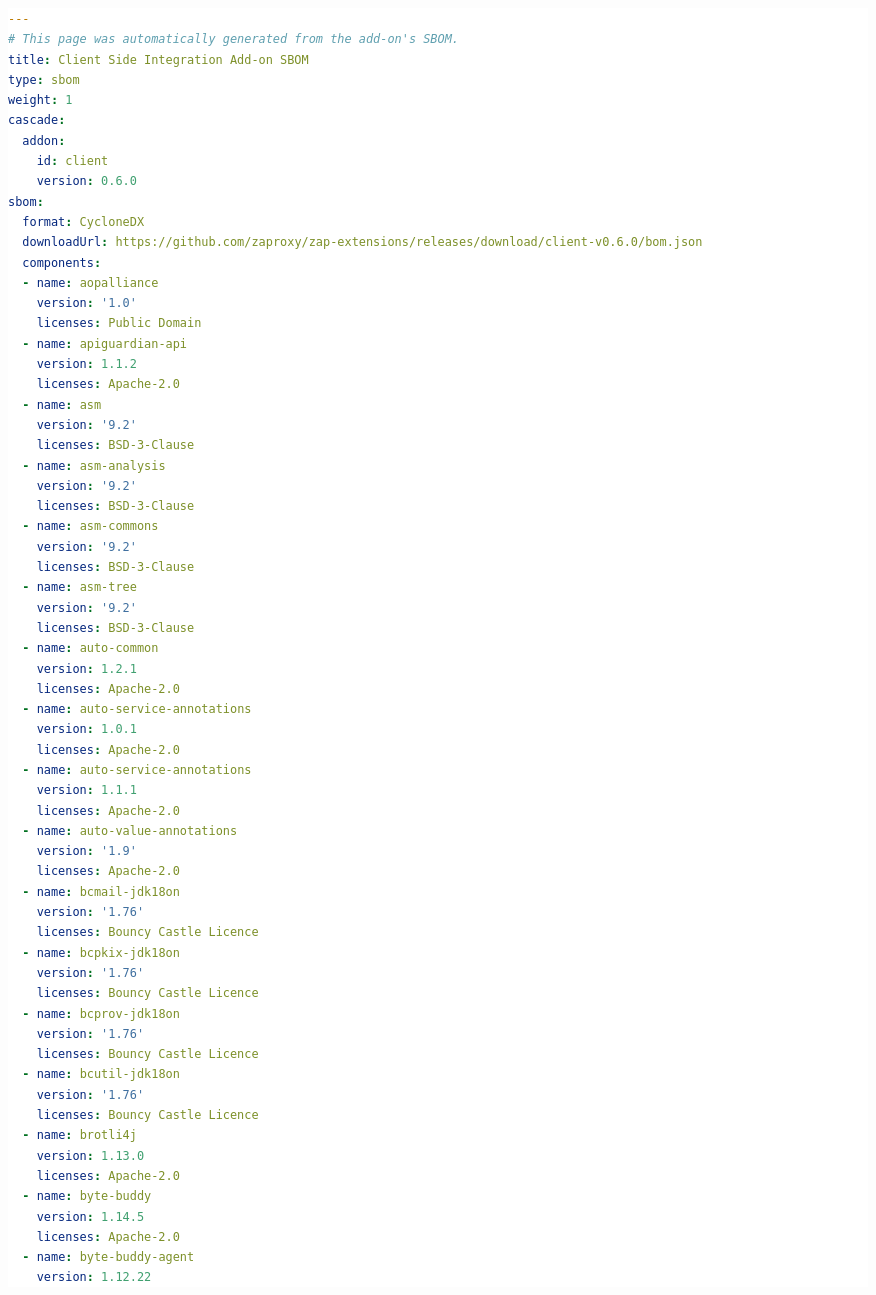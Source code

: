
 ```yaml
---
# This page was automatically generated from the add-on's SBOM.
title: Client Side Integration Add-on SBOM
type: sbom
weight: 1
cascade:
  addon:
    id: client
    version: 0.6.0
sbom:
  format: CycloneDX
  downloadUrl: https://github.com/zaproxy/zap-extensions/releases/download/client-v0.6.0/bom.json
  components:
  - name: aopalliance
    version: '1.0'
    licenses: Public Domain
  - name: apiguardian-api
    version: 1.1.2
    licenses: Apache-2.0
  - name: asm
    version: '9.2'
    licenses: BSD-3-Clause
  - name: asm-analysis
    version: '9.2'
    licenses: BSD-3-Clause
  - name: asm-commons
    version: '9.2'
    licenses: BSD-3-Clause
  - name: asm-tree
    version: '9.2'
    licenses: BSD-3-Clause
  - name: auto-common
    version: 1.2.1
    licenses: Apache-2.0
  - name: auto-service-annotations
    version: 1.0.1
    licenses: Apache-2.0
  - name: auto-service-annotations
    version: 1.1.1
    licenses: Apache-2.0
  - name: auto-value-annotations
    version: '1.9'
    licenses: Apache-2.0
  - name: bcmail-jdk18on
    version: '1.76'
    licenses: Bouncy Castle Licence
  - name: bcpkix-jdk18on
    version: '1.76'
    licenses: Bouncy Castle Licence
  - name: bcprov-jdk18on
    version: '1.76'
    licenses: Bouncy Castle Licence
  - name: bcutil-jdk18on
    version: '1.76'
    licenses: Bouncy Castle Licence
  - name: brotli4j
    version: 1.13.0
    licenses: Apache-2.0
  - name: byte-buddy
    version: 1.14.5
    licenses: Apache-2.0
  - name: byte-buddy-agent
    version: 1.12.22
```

+ + + + + + +

What you will do: Please copy out the whole listing exactly, minus its pictures.

Reply to the exercise:
Source code

:
 ```yaml
---
# This page was automatically generated from the add-on's SBOM.
title: Client Side Integration Add-on SBOM
type: sbom
weight: 1
cascade:
  addon:
    id: client
    version: 0.6.0
sbom:
  format: CycloneDX
  downloadUrl: https://github.com/zaproxy/zap-extensions/releases/download/client-v0.6.0/bom.json
  components:
  - name: aopalliance
    version: '1.0'
    licenses: Public Domain
  - name: apiguardian-api
    version: 1.1.2
    licenses: Apache-2.0
  - name: asm
    version: '9.2'
    licenses: BSD-3-Clause
  - name: asm-analysis
    version: '9.2'
    licenses: BSD-3-Clause
  - name: asm-commons
    version: '9.2'
    licenses: BSD-3-Clause
  - name: asm-tree
    version: '9.2'
    licenses: BSD-3-Clause
  - name: auto-common
    version: 1.2.1
    licenses: Apache-2.0
  - name: auto-service-annotations
    version: 1.0.1
    licenses: Apache-2.0
  - name: auto-service-annotations
    version: 1.1.1
    licenses: Apache-2.0
  - name: auto-value-annotations
    version: '1.9'
    licenses: Apache-2.0
  - name: bcmail-jdk18on
    version: '1.76'
    licenses: Bouncy Castle Licence
  - name: bcpkix-jdk18on
    version: '1.76'
    licenses: Bouncy Castle Licence
  - name: bcprov-jdk18on
    version: '1.76'
    licenses: Bouncy Castle Licence
  - name: bcutil-jdk18on
    version: '1.76'
    licenses: Bouncy Castle Licence
  - name: brotli4j
    version: 1.13.0
    licenses: Apache-2.0
  - name: byte-buddy
    version: 1.14.5
    licenses: Apache-2.0
  - name: byte-buddy-agent
    version: 1.12.22
```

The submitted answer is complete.